Court Opinion

ID: 1420565
Source: CourtListenerOpinion
Date Created: 2013-10-30 06:03:15.89165+00
Date Added: 2024-06-11T18:06:18.961356
License: Public Domain

96 Ariz. 375 (1964)
396 P.2d 4
STATE of Arizona, Appellee,
v.
Howard DANIELS, Appellant.
No. 1356.
Supreme Court of Arizona. In Division.
October 21, 1964.
*376 Morse & Sands, Tucson, for appellant.
Robert W. Pickrell, Atty. Gen., and Norman E. Green, County Atty., of Pima County, for appellee.
SCRUGGS, Justice.
The parties will be referred to as plaintiff and defendant as they appeared in the lower court.
The defendant Howard Daniels was convicted of illegal possession of narcotics, heroin and marijuana, felonies. From the judgment, the defendant appealed.
For the purpose of the appeal, we need only consider Assignment of Error No. 2, reading substantially as follows: The court erred in denying defendant's motion for a continuance, based upon failure to file a reporter's transcript of the preliminary hearing ten days prior to the time of trial in the Superior Court.
The defendant was arrested. At the preliminary hearing held before a magistrate, the defendant requested that the testimony be reduced to writing. No transcript was filed. Within ten days before the trial date, the defendant moved for a continuance until such time as the testimony was reduced to writing by the court reporter and the transcript filed of record. The court denied the motion.

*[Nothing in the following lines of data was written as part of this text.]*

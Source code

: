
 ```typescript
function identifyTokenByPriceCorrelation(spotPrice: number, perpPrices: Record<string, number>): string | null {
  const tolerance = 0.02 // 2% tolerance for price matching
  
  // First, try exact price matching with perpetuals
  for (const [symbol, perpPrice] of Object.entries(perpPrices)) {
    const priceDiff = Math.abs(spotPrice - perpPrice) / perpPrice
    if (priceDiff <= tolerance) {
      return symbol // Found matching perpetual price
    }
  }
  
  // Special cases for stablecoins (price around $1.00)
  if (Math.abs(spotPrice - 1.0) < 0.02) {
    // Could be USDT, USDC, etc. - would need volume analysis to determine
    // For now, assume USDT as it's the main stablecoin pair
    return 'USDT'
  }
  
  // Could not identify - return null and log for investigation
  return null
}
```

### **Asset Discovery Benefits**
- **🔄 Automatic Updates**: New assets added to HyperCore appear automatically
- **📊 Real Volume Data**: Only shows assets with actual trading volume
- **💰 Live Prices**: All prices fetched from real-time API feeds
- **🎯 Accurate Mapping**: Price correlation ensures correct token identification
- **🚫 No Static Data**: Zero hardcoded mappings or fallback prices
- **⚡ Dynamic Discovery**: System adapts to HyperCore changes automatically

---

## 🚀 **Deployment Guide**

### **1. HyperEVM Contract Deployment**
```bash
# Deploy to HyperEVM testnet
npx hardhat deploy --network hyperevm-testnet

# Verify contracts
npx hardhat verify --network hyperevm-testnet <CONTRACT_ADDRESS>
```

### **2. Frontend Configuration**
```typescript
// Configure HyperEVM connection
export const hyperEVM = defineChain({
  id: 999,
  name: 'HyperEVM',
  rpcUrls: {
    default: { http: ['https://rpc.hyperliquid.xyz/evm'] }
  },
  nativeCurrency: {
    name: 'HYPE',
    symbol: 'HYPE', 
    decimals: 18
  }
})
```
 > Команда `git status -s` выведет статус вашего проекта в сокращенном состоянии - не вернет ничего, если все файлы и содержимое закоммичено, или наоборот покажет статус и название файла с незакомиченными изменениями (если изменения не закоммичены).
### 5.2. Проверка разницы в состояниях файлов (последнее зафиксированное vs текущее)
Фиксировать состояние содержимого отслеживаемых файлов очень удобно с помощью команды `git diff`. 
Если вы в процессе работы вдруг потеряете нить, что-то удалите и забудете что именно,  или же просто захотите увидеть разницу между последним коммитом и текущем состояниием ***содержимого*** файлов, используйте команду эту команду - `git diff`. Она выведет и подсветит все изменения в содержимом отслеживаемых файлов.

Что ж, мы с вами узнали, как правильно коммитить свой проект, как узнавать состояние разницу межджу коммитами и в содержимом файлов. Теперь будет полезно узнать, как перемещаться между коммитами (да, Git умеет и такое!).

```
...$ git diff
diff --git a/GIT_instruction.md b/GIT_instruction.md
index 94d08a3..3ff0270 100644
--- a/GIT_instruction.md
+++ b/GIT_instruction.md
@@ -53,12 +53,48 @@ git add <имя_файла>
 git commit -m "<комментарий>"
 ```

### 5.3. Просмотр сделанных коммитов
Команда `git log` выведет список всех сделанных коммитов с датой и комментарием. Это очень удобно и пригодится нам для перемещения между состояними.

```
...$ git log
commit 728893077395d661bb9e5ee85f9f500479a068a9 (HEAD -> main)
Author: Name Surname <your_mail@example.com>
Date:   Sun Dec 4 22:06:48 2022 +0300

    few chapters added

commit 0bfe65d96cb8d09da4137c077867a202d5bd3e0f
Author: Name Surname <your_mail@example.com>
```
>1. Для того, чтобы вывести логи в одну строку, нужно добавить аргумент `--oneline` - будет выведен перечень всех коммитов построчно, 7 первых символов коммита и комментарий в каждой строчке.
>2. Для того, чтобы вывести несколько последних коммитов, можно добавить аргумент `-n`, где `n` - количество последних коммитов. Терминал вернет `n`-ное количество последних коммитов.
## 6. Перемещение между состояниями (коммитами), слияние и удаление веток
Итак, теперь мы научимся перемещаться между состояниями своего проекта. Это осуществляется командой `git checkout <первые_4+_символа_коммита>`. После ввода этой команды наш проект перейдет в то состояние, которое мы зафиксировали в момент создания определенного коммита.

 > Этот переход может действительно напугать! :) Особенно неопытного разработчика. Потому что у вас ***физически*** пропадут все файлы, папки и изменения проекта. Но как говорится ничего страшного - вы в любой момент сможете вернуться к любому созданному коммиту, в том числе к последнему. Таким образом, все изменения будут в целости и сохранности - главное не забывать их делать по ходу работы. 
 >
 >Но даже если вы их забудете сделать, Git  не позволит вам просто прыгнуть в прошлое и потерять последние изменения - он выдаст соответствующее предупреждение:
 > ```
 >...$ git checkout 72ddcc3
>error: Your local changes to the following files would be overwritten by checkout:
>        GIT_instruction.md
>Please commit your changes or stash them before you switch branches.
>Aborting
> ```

It is our view that Rule 28 of Rules of Criminal Procedure, 17 A.R.S. gives the defendant the right to have the hearing before the magistrate reduced to writing and filed in the case. The matter as to whether or not a continuance will be granted to a defendant until such time as the transcript is filed is not one of discretion. A failure to do so in and of itself constitutes prejudice to the defendant in that it deprives him of a substantial right.
Judgment of the Superior Court is reversed.
STRUCKMEYER, J., and ALICE N. TRUMAN, Judge of Pima County Superior Court, concurring.